Your job is to copy every line in the material containing the word "status".

◆ Data provided:

****************

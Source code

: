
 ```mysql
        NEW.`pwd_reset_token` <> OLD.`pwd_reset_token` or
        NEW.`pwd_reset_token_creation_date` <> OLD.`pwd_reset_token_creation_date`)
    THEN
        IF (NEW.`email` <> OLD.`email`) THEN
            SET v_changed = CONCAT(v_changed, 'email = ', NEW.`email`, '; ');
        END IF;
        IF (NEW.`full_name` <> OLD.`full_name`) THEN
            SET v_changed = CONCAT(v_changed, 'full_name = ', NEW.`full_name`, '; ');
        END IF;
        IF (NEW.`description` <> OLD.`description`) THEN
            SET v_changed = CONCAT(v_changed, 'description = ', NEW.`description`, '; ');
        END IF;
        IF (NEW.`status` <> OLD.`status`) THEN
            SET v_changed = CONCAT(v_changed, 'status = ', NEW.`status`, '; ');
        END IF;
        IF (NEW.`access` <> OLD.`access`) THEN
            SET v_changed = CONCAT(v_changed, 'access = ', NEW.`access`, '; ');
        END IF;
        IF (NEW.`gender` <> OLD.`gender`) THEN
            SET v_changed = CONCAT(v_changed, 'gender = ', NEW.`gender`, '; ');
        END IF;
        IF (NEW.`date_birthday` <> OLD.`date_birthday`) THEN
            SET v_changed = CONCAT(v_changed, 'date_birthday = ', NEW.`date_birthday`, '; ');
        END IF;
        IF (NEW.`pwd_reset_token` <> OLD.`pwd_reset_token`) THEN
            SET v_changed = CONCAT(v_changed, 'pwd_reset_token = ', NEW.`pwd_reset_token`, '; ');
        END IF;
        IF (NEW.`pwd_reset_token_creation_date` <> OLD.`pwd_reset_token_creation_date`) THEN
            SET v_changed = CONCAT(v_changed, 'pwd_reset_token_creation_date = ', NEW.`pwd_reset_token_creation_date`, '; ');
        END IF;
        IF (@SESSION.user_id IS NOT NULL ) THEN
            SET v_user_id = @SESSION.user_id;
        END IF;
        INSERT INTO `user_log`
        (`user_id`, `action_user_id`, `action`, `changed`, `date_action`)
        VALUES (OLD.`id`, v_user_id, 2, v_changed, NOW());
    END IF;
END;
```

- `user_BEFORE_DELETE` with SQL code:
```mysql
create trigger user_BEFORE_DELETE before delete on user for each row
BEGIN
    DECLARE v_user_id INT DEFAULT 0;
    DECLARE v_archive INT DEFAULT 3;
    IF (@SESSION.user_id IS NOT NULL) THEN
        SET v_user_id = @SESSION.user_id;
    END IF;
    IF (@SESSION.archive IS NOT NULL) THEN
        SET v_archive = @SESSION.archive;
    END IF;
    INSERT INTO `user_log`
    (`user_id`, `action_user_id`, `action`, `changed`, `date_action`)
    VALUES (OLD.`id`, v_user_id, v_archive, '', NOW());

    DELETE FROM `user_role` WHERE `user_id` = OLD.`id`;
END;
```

****************

◆ Task response:
        IF (NEW.`status` <> OLD.`status`) THEN
            SET v_changed = CONCAT(v_changed, 'status = ', NEW.`status`, '; ');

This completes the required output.